Air cooling can increase battery life by a factor of 1.5–6, depending on regional climate and driving patterns, they found. End of life criteria has a substantial effect on battery life estimates.

Effect of air cooling on capacity fade and battery life when annual miles driven are 14,700 miles. The battery industry traditionally defines end-of-life (EOL) as the point where the battery’s energy storage capacity drops by 20% of its initial value—indicated by the solid horizontal black line on the first two charts. (a) Capacity Fade in Phoenix, comparison of air cooling vs no cooling for two drive cycles. (b) Capacity Fade in Phoenix and San Francisco, using GPS data. The comparison of air-cooling vs. no cooling is provided for two cities (c) Improvement in battery life by air-cooling for different cases simulated. Credit: ACS, Yuksel et al. Click to enlarge.

Apart from the specific type and design of the battery, the conditions and stress factors during storage and use also affect how quickly the battery will degrade. There are various factors that affect battery life such as time, charge/discharge rate, temperature, and depth of discharge (DOD)/state of charge (SOC). The degree to which each of these factors affects degradation patterns depends on the chemistry and design.

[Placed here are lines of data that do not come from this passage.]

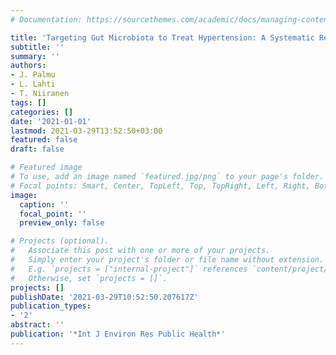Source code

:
 ```yaml
---
# Documentation: https://sourcethemes.com/academic/docs/managing-content/

title: 'Targeting Gut Microbiota to Treat Hypertension: A Systematic Review'
subtitle: ''
summary: ''
authors:
- J. Palmu
- L. Lahti
- T. Niiranen
tags: []
categories: []
date: '2021-01-01'
lastmod: 2021-03-29T13:52:50+03:00
featured: false
draft: false

# Featured image
# To use, add an image named `featured.jpg/png` to your page's folder.
# Focal points: Smart, Center, TopLeft, Top, TopRight, Left, Right, BottomLeft, Bottom, BottomRight.
image:
  caption: ''
  focal_point: ''
  preview_only: false

# Projects (optional).
#   Associate this post with one or more of your projects.
#   Simply enter your project's folder or file name without extension.
#   E.g. `projects = ["internal-project"]` references `content/project/deep-learning/index.md`.
#   Otherwise, set `projects = []`.
projects: []
publishDate: '2021-03-29T10:52:50.207617Z'
publication_types:
- '2'
abstract: ''
publication: '*Int J Environ Res Public Health*'
---
```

… In this study, we aim to assess the regional and drive cycle implications of degradation of a PHEV battery. For this purpose we construct a comprehensive and modular simulation model to address three main questions: 1) How much improvement in PHEV battery life can be obtained with passive air-cooling? 2) How does this improvement vary across different regions and different driving and usage profiles? 3) What is the sensitivity of the results to the model parameters and assumptions?

—Yuksel et al.

The CMU team created usage scenarios for one year of daily driving, charging and rest conditions and recorded the battery usage history. The researchers used this battery usage history to estimate the degradation over consecutive years, assuming that every year the same usage profile repeats itself.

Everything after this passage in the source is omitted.